A Lei da Selva explica claramente que quando um lobo se casa ele pode abandonar a matilha à qual pertence. No momento em que seus filhotes tiverem crescido e puderem se virar sozinhos, ele deve levá-los ao Conselho da Alcateia, que geralmente acontece todo mês, na lua cheia, para que os outros lobos possam identificá-los. Depois dessa inspeção, os filhotes estão livres para ir aonde quiserem e, até que tenham matado sua primeira grande presa, nenhuma desculpa é aceita caso um lobo adulto da matilha mate algum deles. A punição é a morte no local em que o assassino for encontrado; e, se pensarmos um pouco, é assim mesmo que deve que ser.
Pai Lobo esperou até que seus filhotes aprendessem a correr e, na noite da reunião da alcateia, levou todos, inclusive Mowgli e Mãe Loba, até a Pedra do Conselho — no topo de uma colina coberta por rochas, grandes e pequenas, onde caberia até uma centena de lobos. Akela, um grande e cinzento Lobo Solitário que liderava a matilha com força e astúcia, estava refestelado em sua pedra. Abaixo dele, sentados, estavam mais de quarenta lobos de todos os tamanhos e cores — de veteranos acastanhados capazes de matar um antílope macho sozinhos a jovens negros de três anos que achavam que podiam fazer o mesmo. O Lobo Solitário era o líder havia um ano. Tinha caído duas vezes em armadilhas quando jovem e, uma vez, apanhou tanto que foi abandonado à própria sorte. Por essas e outras, conhecia bem os modos e costumes dos homens. Pouco se conversava na pedra. Os filhotes tropeçavam uns nos outros no centro do círculo formado pelas mães e pais e, de vez em quando, um lobo já mais velho se aproximava de um filhote, olhava cuidadosamente para ele e voltava ao seu lugar em silêncio. Às vezes, uma mãe empurrava seu filhote até a luz da lua para ter certeza de que fosse visto por todos. Akela, de sua pedra, gritava:
— Vocês conhecem a lei, vocês conhecem a lei. Olhem bem, lobos!
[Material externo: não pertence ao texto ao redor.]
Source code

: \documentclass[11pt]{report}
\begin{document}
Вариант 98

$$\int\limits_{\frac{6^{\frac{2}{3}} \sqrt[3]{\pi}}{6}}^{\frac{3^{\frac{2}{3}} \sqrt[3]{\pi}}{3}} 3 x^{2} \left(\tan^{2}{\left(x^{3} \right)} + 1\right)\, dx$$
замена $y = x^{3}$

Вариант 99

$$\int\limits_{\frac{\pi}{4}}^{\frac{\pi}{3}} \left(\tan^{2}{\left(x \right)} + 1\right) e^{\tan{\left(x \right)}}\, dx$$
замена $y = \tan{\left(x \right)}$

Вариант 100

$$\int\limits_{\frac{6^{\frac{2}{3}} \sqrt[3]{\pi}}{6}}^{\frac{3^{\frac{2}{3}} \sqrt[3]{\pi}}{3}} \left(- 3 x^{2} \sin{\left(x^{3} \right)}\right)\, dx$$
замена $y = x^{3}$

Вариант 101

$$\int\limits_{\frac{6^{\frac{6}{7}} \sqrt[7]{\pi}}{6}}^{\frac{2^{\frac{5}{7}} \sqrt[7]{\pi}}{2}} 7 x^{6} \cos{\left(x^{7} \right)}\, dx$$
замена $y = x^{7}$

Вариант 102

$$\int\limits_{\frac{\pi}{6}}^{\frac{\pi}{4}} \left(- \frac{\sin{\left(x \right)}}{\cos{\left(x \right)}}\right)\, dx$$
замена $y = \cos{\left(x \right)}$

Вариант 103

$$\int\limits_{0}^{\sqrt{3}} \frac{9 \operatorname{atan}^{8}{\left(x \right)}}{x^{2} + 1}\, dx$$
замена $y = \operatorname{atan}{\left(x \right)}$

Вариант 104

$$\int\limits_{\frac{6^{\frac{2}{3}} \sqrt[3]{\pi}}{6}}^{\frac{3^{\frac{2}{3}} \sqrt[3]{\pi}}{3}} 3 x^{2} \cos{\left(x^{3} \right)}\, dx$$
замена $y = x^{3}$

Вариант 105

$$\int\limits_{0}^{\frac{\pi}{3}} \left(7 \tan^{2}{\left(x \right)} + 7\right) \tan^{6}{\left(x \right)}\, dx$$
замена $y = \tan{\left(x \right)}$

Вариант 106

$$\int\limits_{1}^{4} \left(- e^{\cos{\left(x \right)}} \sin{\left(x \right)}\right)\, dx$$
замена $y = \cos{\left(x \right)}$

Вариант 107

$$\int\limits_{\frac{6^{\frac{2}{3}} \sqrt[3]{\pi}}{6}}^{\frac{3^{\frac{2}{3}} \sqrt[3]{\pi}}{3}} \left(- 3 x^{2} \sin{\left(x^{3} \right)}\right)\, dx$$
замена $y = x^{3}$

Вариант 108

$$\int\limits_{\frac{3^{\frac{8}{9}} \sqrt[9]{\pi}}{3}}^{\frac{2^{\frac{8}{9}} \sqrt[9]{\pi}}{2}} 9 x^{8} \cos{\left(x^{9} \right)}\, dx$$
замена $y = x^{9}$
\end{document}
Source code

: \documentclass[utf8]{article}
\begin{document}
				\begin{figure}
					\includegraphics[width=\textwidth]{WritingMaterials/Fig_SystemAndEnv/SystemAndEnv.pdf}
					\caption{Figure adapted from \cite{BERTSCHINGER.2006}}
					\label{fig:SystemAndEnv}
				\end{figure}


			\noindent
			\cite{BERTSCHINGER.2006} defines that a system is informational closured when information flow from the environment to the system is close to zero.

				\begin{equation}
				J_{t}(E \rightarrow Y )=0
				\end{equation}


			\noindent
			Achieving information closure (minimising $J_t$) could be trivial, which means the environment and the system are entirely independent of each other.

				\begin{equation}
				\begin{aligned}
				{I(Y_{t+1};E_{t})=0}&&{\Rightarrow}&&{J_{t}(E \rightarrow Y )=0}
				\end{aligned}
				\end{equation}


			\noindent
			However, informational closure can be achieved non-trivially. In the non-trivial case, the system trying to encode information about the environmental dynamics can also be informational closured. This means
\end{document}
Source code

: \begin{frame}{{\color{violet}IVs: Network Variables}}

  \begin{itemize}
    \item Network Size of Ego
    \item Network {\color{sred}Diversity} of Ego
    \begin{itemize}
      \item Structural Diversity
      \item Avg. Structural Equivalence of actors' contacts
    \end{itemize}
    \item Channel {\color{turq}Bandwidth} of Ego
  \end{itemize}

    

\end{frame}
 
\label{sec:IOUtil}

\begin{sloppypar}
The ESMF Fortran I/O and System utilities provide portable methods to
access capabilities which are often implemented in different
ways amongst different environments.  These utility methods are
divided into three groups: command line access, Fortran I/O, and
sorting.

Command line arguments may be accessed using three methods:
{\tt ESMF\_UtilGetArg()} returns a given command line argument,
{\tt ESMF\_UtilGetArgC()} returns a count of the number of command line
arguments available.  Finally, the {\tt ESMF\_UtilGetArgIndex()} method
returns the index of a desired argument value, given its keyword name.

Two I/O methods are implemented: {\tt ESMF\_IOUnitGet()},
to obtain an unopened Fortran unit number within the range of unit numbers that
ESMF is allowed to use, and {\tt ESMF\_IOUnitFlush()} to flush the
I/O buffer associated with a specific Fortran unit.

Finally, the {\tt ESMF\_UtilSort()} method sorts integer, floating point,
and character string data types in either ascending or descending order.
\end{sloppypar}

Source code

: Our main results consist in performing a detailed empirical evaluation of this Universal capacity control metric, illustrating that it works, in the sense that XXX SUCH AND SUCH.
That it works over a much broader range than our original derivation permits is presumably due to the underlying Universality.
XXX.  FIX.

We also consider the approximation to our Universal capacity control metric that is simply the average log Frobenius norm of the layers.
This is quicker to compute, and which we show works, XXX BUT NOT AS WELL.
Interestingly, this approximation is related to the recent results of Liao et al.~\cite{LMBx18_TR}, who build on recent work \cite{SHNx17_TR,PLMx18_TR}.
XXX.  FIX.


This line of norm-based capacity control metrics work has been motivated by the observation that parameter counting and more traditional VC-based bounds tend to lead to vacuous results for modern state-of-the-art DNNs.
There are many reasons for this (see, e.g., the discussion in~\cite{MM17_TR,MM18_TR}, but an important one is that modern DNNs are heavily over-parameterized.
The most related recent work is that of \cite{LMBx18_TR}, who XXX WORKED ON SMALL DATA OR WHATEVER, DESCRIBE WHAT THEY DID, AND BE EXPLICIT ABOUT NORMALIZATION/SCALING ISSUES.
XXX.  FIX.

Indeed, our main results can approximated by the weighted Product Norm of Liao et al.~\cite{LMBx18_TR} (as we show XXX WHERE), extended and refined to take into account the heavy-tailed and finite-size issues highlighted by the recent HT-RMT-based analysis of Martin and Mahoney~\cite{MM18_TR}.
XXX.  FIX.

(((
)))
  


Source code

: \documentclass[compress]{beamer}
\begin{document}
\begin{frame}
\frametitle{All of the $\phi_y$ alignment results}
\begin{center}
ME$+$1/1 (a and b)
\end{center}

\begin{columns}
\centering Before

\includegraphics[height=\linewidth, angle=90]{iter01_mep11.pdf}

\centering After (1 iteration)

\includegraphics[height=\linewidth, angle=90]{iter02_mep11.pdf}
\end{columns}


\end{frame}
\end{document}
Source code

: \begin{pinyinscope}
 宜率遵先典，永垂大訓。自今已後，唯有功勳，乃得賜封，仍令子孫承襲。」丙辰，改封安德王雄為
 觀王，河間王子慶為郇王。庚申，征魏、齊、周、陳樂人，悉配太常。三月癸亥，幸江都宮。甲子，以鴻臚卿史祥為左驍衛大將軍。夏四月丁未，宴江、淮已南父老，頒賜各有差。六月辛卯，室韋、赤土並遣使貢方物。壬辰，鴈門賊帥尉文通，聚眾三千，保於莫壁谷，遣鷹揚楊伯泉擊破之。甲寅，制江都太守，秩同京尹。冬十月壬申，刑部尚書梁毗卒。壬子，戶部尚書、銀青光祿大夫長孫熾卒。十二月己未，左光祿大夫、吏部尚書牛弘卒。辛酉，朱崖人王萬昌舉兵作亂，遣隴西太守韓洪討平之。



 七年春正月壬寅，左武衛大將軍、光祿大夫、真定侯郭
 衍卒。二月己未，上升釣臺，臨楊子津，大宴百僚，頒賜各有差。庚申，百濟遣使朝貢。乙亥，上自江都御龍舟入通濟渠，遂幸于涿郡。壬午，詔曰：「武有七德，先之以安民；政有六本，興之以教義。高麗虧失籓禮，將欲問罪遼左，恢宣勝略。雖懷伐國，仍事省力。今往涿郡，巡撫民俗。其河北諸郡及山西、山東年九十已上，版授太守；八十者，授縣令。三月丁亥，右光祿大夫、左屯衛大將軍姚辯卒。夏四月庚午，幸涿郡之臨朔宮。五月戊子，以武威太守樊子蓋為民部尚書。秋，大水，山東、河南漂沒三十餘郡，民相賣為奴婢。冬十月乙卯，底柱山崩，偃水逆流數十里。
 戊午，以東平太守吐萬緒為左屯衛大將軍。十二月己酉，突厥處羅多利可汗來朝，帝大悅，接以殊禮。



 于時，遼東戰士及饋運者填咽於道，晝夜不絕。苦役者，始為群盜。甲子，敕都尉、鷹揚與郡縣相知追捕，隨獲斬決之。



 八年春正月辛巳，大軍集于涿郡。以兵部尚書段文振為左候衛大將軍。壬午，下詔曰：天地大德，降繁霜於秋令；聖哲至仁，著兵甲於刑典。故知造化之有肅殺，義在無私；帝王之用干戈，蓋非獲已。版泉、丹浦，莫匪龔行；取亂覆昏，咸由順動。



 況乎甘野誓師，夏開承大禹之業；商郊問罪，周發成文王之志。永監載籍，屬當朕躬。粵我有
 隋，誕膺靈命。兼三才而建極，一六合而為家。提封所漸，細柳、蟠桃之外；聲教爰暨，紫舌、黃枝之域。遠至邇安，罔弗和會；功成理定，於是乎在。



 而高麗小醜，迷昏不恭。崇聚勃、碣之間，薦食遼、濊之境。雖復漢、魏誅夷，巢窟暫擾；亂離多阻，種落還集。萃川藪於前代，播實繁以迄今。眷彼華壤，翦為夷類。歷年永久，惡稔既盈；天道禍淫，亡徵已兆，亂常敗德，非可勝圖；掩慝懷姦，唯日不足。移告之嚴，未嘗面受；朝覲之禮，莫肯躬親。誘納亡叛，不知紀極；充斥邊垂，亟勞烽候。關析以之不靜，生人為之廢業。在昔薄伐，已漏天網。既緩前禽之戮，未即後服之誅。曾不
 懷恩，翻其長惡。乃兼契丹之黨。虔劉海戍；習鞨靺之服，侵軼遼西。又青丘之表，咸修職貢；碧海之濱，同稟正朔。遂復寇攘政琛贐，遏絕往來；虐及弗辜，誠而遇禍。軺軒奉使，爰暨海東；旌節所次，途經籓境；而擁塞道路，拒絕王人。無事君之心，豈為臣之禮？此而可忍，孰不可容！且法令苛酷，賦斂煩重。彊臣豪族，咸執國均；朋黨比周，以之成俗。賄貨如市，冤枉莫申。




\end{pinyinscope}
E as mães, aflitas, se juntavam em coro:
— Olhem! Olhem bem, lobos!
Finalmente — os pelos do pescoço de Mãe Lobo se eriçaram quando chegou sua vez —, Pai Lobo empurrou “Mowgli, a Rã”, como o chamavam, para o centro. Ele sentou-se ali, rindo e brincando com os pedregulhos que brilhavam ao luar.
Akela, que nunca levantava a cabeça de suas patas, continuou com seu aviso repetitivo:
— Olhem bem!
Um rugido abafado veio detrás das rochas — era a voz de Shere Khan gritando:
— O filhote é meu.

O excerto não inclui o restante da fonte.